| Assigned task |
Please copy each line of the listing below in which the word "require" appears.

Start of Block

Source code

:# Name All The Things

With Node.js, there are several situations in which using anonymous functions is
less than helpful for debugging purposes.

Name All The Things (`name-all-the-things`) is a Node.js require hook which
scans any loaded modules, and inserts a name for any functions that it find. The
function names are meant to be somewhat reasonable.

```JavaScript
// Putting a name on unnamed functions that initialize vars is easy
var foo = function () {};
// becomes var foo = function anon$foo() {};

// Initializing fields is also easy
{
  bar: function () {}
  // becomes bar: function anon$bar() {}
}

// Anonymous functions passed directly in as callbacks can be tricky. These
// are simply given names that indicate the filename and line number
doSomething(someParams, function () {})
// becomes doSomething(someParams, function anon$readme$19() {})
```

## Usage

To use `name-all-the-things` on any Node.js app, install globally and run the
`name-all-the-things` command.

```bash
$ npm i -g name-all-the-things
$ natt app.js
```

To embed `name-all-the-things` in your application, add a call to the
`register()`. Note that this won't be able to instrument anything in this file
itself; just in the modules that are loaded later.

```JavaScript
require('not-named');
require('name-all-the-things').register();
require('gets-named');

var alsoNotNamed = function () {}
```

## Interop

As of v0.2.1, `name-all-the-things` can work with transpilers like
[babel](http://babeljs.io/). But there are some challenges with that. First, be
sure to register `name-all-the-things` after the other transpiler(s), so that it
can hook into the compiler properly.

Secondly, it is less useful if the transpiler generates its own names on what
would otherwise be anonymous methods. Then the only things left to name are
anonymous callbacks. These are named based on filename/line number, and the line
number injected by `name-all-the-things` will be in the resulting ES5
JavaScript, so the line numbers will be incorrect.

End of Block

| Problem solution |
Name All The Things (`name-all-the-things`) is a Node.js require hook which
require('not-named');
require('name-all-the-things').register();
require('gets-named');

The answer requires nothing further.